• _What the exercise asks_:
Return every line in the entries below where the word "strata" shows up.

Collection entries:
****************

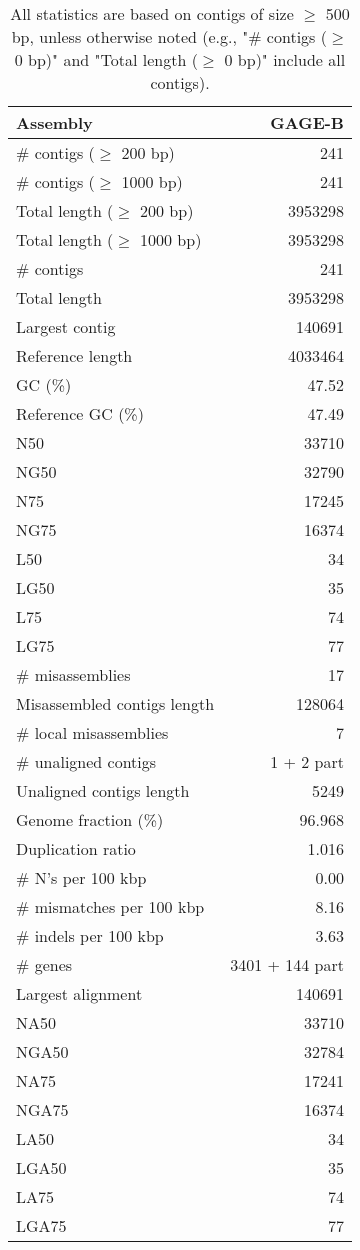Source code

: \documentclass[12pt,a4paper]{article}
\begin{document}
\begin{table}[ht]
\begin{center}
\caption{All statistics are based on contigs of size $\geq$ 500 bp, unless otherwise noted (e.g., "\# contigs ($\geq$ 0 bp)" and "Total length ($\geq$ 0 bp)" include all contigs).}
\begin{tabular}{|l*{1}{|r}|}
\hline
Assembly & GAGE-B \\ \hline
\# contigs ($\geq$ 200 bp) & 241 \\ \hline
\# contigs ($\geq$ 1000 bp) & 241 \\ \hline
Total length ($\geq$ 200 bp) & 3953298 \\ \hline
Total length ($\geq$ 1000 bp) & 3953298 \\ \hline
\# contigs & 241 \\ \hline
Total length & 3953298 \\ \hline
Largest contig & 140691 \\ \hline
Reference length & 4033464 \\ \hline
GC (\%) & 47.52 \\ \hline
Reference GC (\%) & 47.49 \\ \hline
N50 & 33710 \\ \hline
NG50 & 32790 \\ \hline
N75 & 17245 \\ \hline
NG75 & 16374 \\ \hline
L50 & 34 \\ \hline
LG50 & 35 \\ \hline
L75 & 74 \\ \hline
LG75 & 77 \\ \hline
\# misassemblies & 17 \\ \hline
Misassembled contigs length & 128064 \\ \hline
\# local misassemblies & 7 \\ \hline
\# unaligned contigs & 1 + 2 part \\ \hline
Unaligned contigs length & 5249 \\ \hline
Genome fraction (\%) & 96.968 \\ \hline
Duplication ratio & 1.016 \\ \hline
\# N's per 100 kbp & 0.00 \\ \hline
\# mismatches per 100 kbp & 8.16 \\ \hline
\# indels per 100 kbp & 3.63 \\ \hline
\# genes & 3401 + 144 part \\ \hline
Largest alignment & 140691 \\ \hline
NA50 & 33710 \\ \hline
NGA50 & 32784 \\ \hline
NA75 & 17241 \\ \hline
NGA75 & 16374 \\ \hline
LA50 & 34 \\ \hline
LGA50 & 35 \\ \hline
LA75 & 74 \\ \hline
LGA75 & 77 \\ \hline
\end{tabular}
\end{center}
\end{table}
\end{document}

****************

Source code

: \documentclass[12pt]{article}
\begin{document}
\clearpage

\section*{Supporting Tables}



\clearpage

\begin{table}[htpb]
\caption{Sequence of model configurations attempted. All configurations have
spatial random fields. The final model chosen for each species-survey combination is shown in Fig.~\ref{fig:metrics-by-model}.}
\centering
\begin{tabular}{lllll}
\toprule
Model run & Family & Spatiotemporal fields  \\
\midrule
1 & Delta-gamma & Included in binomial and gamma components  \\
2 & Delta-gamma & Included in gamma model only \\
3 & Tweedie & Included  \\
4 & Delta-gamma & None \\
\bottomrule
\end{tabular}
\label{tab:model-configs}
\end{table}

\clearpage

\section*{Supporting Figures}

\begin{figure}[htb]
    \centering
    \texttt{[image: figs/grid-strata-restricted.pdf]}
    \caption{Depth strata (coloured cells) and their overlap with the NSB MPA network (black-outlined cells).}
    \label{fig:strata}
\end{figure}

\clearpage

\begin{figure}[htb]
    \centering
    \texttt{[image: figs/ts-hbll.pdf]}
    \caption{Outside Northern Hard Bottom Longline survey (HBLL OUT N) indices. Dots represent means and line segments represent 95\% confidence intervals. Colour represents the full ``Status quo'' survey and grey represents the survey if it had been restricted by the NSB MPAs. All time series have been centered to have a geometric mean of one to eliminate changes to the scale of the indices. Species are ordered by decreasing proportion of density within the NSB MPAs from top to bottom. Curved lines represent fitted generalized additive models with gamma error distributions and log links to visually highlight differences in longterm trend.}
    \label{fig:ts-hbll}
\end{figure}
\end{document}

****************

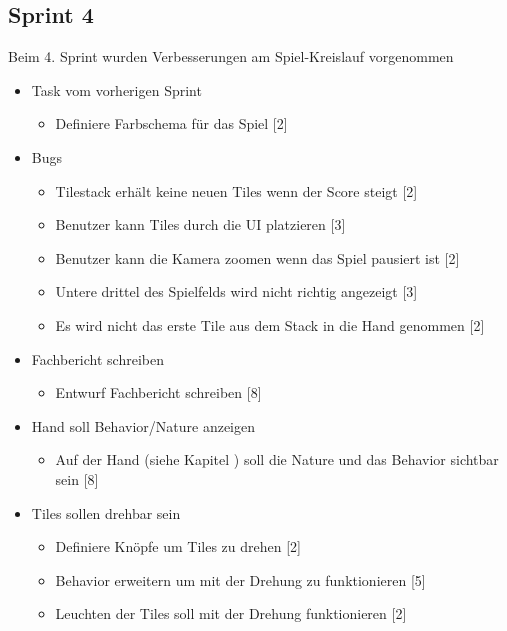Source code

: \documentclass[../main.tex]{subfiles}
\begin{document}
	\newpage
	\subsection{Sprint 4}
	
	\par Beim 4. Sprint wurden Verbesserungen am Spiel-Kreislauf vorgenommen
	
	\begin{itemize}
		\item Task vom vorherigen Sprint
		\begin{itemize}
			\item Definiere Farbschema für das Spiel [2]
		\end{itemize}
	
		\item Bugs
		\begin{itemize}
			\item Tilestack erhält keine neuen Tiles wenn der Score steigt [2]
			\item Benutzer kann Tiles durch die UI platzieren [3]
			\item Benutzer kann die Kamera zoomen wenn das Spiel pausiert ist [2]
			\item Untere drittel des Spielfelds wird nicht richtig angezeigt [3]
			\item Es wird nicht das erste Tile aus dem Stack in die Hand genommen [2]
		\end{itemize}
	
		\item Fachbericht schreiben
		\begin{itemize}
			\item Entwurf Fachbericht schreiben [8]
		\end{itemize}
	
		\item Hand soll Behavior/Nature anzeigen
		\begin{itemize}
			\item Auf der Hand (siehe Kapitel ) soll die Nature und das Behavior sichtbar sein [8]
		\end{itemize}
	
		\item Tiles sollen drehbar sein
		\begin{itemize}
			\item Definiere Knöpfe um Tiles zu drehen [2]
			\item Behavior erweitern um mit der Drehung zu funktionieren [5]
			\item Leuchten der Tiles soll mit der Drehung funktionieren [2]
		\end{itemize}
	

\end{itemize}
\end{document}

****************

• _Solution_:
    \texttt{[image: figs/grid-strata-restricted.pdf]}
    \caption{Depth strata (coloured cells) and their overlap with the NSB MPA network (black-outlined cells).}
    \label{fig:strata}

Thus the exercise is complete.